In any case, the danger in Sierra Leone lies on the political front, and the truth of the matter is that a political settlement in Sierra Leone without RUF's full participation is inconceivable in Taylor's mind for a number of reasons.
1). From the onset of his rebellion in December 1989, Taylor convinced himself that Sierra Leone was his anathema, since Freetown refused him a corridor to launch his offensive and arrested briefly for illegally using the country as base of his operations. Secondly, hundreds of Krahns and Mandingoes (tribes massacred by Taylor's drugged rebels in their hundreds of thousands) fled to Sierra Leone for protection. When Taylor created the RUF and dispatched it to Sierra Leone, their safety was no longer guaranteed. Many of them remain there since the so-called elections and many more have joined them due to continued clampdown by Taylor's security forces.
2). The AFRC-RUF coup of 1997 eliminated this fear because immediately after the takeover, the junta called and congratulated Taylor as the new President of Liberia. Nigeria's military campaign that ousted the junta was bitterly resisted in Monrovia, as thousands of RUF and AFRC fighters sought refuge in Liberia. Taylor demanded that there can be no peace without Sankoh and the RUF. A better- trained, better armed RUF-AFRC force, operating from Liberia, launched its 1999 offensive, coming close to taking Freetown. The world community accepted Taylor's demand that there would be no peace in Sierra Leone without the RUF. The strategy of terror for political dividends worked in Liberia. It would be repeated in Sierra Leone. Through the mediation of efforts of his friend the Rev. Jackson, Taylor drafted the Lome Agreement and forced it down the throat of a cornered government wanting peace at any price, any cost.
Concludes the British weekly The Economist: "If the UN, Britain, America and the Sierra Leone Government all follow the same policy towards Liberia, Mr. Taylor could be taken on. But they at odds. Liberia, which was founded by black Americans, looks to the US as Sierra Leone looks to Britain, the former colonial ruler. And Mr. Jackson, together with other black Americans who are influential in formulating American policy on Africa, are personal friends of Mr. Taylor's."
It was this personal "friendship" between the butchering and corrupt warlord and America's civil right leaders that equally influenced America's policy towards Liberia during the war, with men like former President Jimmy Carter unashamedly preaching the warlord's cause and therefore ensuring his triumph.

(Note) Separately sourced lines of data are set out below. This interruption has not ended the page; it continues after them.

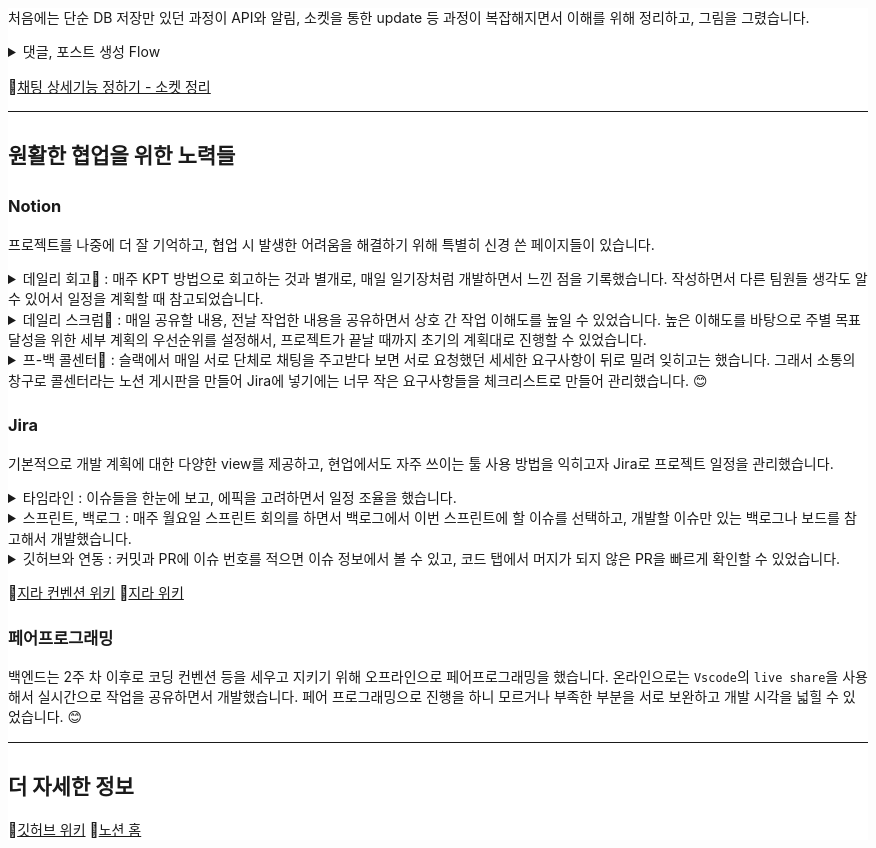 처음에는 단순 DB 저장만 있던 과정이 API와 알림, 소켓을 통한 update 등 과정이 복잡해지면서 이해를 위해 정리하고, 그림을 그렸습니다.

<details><summary>댓글, 포스트 생성 Flow</summary></details>
    
📄[채팅 상세기능 정하기 - 소켓 정리](https://www.notion.so/df6147a7c2f844f095ef643b1e7abd8e?pvs=21) 

---

## 원활한 협업을 위한 노력들

### Notion

프로젝트를 나중에 더 잘 기억하고, 협업 시 발생한 어려움을 해결하기 위해 특별히 신경 쓴 페이지들이 있습니다. 
<details><summary>데일리 회고📄 : 매주 KPT 방법으로 회고하는 것과 별개로, 매일 일기장처럼 개발하면서 느낀 점을 기록했습니다. 작성하면서 다른 팀원들 생각도 알 수 있어서 일정을 계획할 때 참고되었습니다.</summary></details>

<details><summary>데일리 스크럼📄 : 매일 공유할 내용, 전날 작업한 내용을 공유하면서 상호 간 작업 이해도를 높일 수 있었습니다. 높은 이해도를 바탕으로 주별 목표 달성을 위한 세부 계획의 우선순위를 설정해서, 프로젝트가 끝날 때까지 초기의 계획대로 진행할 수 있었습니다.</summary></details>

<details><summary>프-백 콜센터📄 : 슬랙에서 매일 서로 단체로 채팅을 주고받다 보면 서로 요청했던 세세한 요구사항이 뒤로 밀려 잊히고는 했습니다. 그래서 소통의 창구로 콜센터라는 노션 게시판을 만들어 Jira에 넣기에는 너무 작은 요구사항들을 체크리스트로 만들어 관리했습니다. 😊</summary></details>

### Jira

기본적으로 개발 계획에 대한 다양한 view를 제공하고, 현업에서도 자주 쓰이는 툴 사용 방법을 익히고자 Jira로 프로젝트 일정을 관리했습니다. 

<details><summary>타임라인 : 이슈들을 한눈에 보고, 에픽을 고려하면서 일정 조율을 했습니다.</summary></details>

<details><summary>스프린트, 백로그 : 매주 월요일 스프린트 회의를 하면서 백로그에서 이번 스프린트에 할 이슈를 선택하고, 개발할 이슈만 있는 백로그나 보드를 참고해서 개발했습니다.</summary></details>
    
<details><summary>깃허브와 연동 : 커밋과 PR에 이슈 번호를 적으면 이슈 정보에서 볼 수 있고, 코드 탭에서 머지가 되지 않은 PR을 빠르게 확인할 수 있었습니다.</summary></details>  

📌[지라 컨벤션 위키](https://github.com/boostcampwm2023/web02-fancamp/wiki/JIRA-%EC%BB%A8%EB%B2%A4%EC%85%98)    📌[지라 위키](https://github.com/boostcampwm2023/web02-fancamp/wiki/JIRA)

### 페어프로그래밍

백엔드는 2주 차 이후로 코딩 컨벤션 등을 세우고 지키기 위해 오프라인으로 페어프로그래밍을 했습니다. 온라인으로는 `Vscode`의 `live share`을 사용해서 실시간으로 작업을 공유하면서 개발했습니다. 페어 프로그래밍으로 진행을 하니 모르거나 부족한 부분을 서로 보완하고 개발 시각을 넓힐 수 있었습니다. 😊

---

## 더 자세한 정보

📌[깃허브 위키](https://github.com/boostcampwm2023/web02-fancamp/wiki)    📌[노션 홈](https://www.notion.so/fancamp-682cf45967304ffb9ff40227b4274e33?pvs=21)
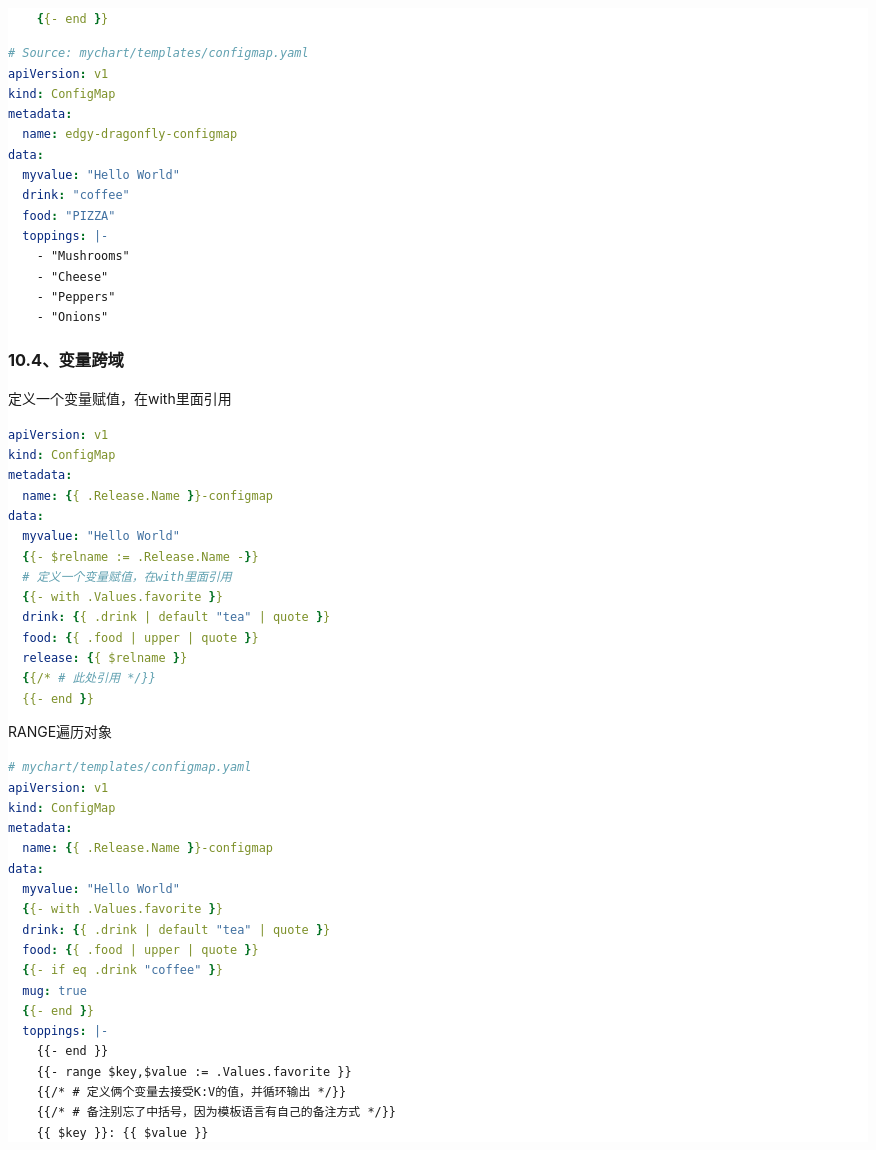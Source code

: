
 ```yaml
    {{- end }}

```

```yaml
# Source: mychart/templates/configmap.yaml
apiVersion: v1
kind: ConfigMap
metadata:
  name: edgy-dragonfly-configmap
data:
  myvalue: "Hello World"
  drink: "coffee"
  food: "PIZZA"
  toppings: |-
    - "Mushrooms"
    - "Cheese"
    - "Peppers"
    - "Onions"
```



### 10.4、变量跨域

定义一个变量赋值，在with里面引用

```yaml
apiVersion: v1
kind: ConfigMap
metadata:
  name: {{ .Release.Name }}-configmap
data:
  myvalue: "Hello World"
  {{- $relname := .Release.Name -}}
  # 定义一个变量赋值，在with里面引用
  {{- with .Values.favorite }}
  drink: {{ .drink | default "tea" | quote }}
  food: {{ .food | upper | quote }}
  release: {{ $relname }}
  {{/* # 此处引用 */}}
  {{- end }}
```



RANGE遍历对象

```yaml
# mychart/templates/configmap.yaml
apiVersion: v1
kind: ConfigMap
metadata:
  name: {{ .Release.Name }}-configmap
data:
  myvalue: "Hello World"
  {{- with .Values.favorite }}
  drink: {{ .drink | default "tea" | quote }}
  food: {{ .food | upper | quote }}
  {{- if eq .drink "coffee" }}
  mug: true
  {{- end }}
  toppings: |-
    {{- end }}
    {{- range $key,$value := .Values.favorite }}
    {{/* # 定义俩个变量去接受K:V的值，并循环输出 */}}
    {{/* # 备注别忘了中括号，因为模板语言有自己的备注方式 */}}
    {{ $key }}: {{ $value }}
```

What is now increasingly become accepted is the fact Sierra Leone's woes will continue as long as Liberia remains a corridor for supplying and arming the rebels. Nigeria Chief Staff Gen. Victor Malu, the man who theoretically disarmed Liberia's armed factions but later confided that Taylor was the only warlord that looked "presidential" because his looted wealth, now says that Sierra Leone's will end only when the rebels' supply line, well established in Liberia, is cutoff. Burkina Faso, one of the rebels' main backers along with Libya and to some extent Cote d'Ivoire before the coup, has denied any links to Sankoh, insisting correctly that it has no land borders with Sierra Leone. Its job is only to arrange arms shipment, according to a report in The Washington Post. Since Campaori's 'Comrade-in chaos and death " Taylor has land borders with Sierra Leone, the rest of the job is his. In 1999, the rebels, on the verge of victory after storming Freetown and killing 5000 people, announced that only Campaori, would convince them to stop the killing since, they argued, he understood their war and requests.
Sankoh has survived before, and with Taylor's blessings, and once international attention on the crisis subsides, Sierra Leone will slide back to business as usual. With neighbors like Taylor, West Africa is just awakening to worst days ahead.